== WORK REQUEST ==
Each line that holds the string "downloads" counts once. Say how many such lines the entries have, giving the number only.

== GIVEN ENTRIES ==
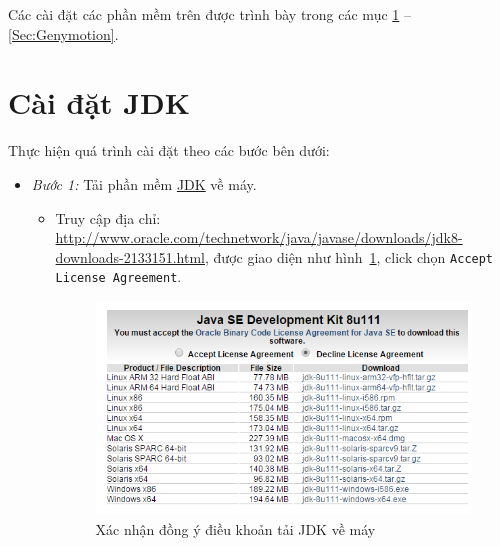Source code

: \documentclass[13pt,a4paper]{extreport}
\begin{document}
	Các cài đặt các phần mềm trên được trình bày trong các mục \ref{Sec:JDK} -- \ref{Sec:Genymotion}.

\section{Cài đặt JDK}\label{Sec:JDK}
	Thực hiện quá trình cài đặt theo các bước bên dưới:
	\begin{itemize}
		\item \textit{Bước 1:} Tải phần mềm \href{http://www.oracle.com/technetwork/java/javase/downloads/jdk8-downloads-2133151.html}{JDK} về máy.
			\begin{itemize}
				\item Truy cập địa chỉ: \url{http://www.oracle.com/technetwork/java/javase/downloads/jdk8-downloads-2133151.html}, được giao diện như hình~\ref{Fig:setup-JDK-1}, click chọn \verb|Accept License Agreement|.				
					\begin{figure}[!h]
						\vspace{-.5cm}
						\begin{center}
								\includegraphics[scale=1]{setup-JDK-1.png}
						\end{center}
						\vspace{-.5cm}
						\caption{Xác nhận đồng ý điều khoản tải JDK về máy}
						\label{Fig:setup-JDK-1}
						\vspace{-.5cm}
					\end{figure}
				

\end{itemize}
\end{itemize}
\end{document}
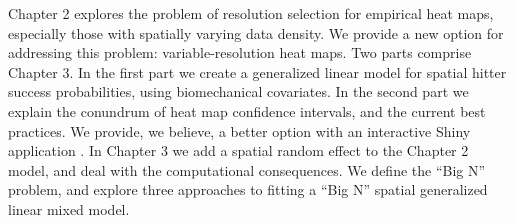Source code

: 
Chapter 2 explores the problem of resolution selection for empirical heat maps, especially those with spatially varying data density. We provide a new option for addressing this problem: variable-resolution heat maps. Two parts comprise Chapter 3. In the first part we create a generalized linear model for spatial hitter success probabilities, using biomechanical covariates. In the second part we explain the conundrum of heat map confidence intervals, and the current best practices. We provide, we believe, a better option with an interactive Shiny application \citep{Shiny}. In Chapter 3 we add a spatial random effect to the Chapter 2 model, and deal with the computational consequences. We define the ``Big N'' problem, and explore three approaches to fitting a ``Big N'' spatial generalized linear mixed model. 
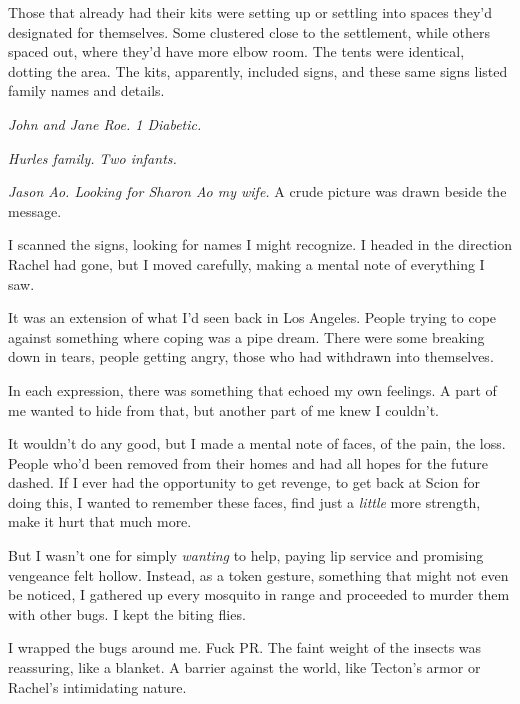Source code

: Those that already had their kits were setting up or settling into spaces they'd designated for themselves.  Some clustered close to the settlement, while others spaced out, where they'd have more elbow room.  The tents were identical, dotting the area.  The kits, apparently, included signs, and these same signs listed family names and details.



\emph{John and Jane Roe.  1 Diabetic.}



\emph{Hurles family.  }\emph{Two infants.}



\emph{Jason Ao.  Looking for Sharon Ao my wife.  }A crude picture was drawn beside the message.



I scanned the signs, looking for names I might recognize.  I headed in the direction Rachel had gone, but I moved carefully, making a mental note of everything I saw.



It was an extension of what I'd seen back in Los Angeles.  People trying to cope against something where coping was a pipe dream.  There were some breaking down in tears, people getting angry, those who had withdrawn into themselves.



In each expression, there was something that echoed my own feelings.  A part of me wanted to hide from that, but another part of me knew I couldn't.



It wouldn't do any good, but I made a mental note of faces, of the pain, the loss.  People who'd been removed from their homes and had all hopes for the future dashed.  If I ever had the opportunity to get revenge, to get back at Scion for doing this, I wanted to remember these faces, find just a \emph{little} more strength, make it hurt that much more.



But I wasn't one for simply \emph{wanting} to help, paying lip service and promising vengeance felt hollow.  Instead, as a token gesture, something that might not even be noticed, I gathered up every mosquito in range and proceeded to murder them with other bugs.  I kept the biting flies.



I wrapped the bugs around me.  Fuck PR.  The faint weight of the insects was reassuring, like a blanket.  A barrier against the world, like Tecton's armor or Rachel's intimidating nature.



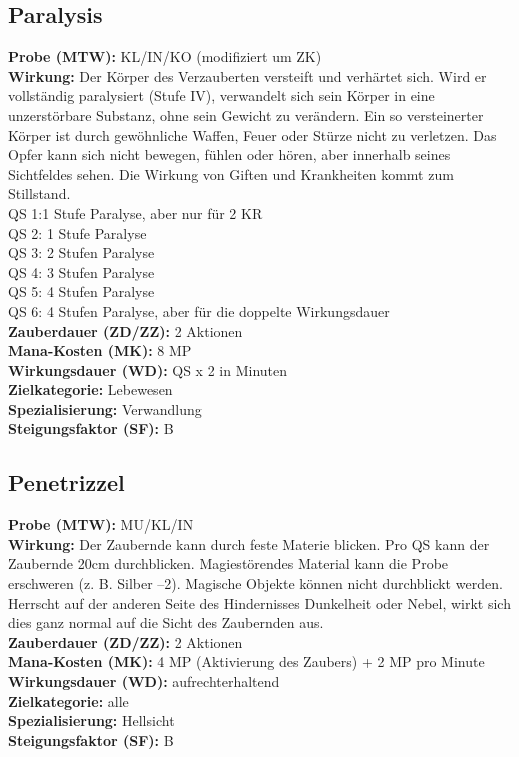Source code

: \subsection{Paralysis}
\label{chap:paralysis}
\textbf{Probe (MTW):} KL/IN/KO (modifiziert um ZK) \\
\textbf{Wirkung:} Der  Körper  des  Verzauberten  versteift und verhärtet sich. Wird er vollständig paralysiert (Stufe IV), verwandelt sich sein Körper in eine unzerstörbare Substanz, ohne sein Gewicht zu verändern. Ein so versteinerter Körper ist durch gewöhnliche Waffen, Feuer oder Stürze nicht zu verletzen. Das  Opfer  kann  sich  nicht  bewegen,  fühlen  oder hören, aber innerhalb seines Sichtfeldes sehen. Die Wirkung  von  Giften  und  Krankheiten  kommt  zum Stillstand.\\
QS 1:1 Stufe Paralyse, aber nur für 2 KR\\
QS 2: 1 Stufe Paralyse\\
QS 3: 2 Stufen Paralyse\\
QS 4: 3 Stufen Paralyse\\
QS 5: 4 Stufen Paralyse\\
QS 6: 4 Stufen Paralyse, aber für die doppelte Wirkungsdauer\\
\textbf{Zauberdauer (ZD/ZZ):} 2 Aktionen \\
\textbf{Mana-Kosten (MK):} 8 MP \\
\textbf{Wirkungsdauer (WD):} QS x 2 in Minuten \\
\textbf{Zielkategorie:} Lebewesen \\
\textbf{Spezialisierung:} Verwandlung \\
\textbf{Steigungsfaktor (SF):} B


\subsection{Penetrizzel}
\label{chap:penetrizzel}
\textbf{Probe (MTW):} MU/KL/IN \\
\textbf{Wirkung:} Der Zaubernde kann durch feste Materie blicken. Pro QS kann der Zaubernde 20cm durchblicken. Magiestörendes Material kann die Probe erschweren (z. B. Silber –2). Magische Objekte können nicht durchblickt werden. Herrscht auf der anderen Seite des Hindernisses Dunkelheit oder Nebel, wirkt sich dies ganz normal auf die Sicht des Zaubernden aus. \\
\textbf{Zauberdauer (ZD/ZZ):} 2 Aktionen \\
\textbf{Mana-Kosten (MK):} 4 MP (Aktivierung des Zaubers) + 2 MP pro Minute \\
\textbf{Wirkungsdauer (WD):} aufrechterhaltend \\
\textbf{Zielkategorie:} alle \\
\textbf{Spezialisierung:} Hellsicht \\
\textbf{Steigungsfaktor (SF):} B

== RESPONSE AREA ==
2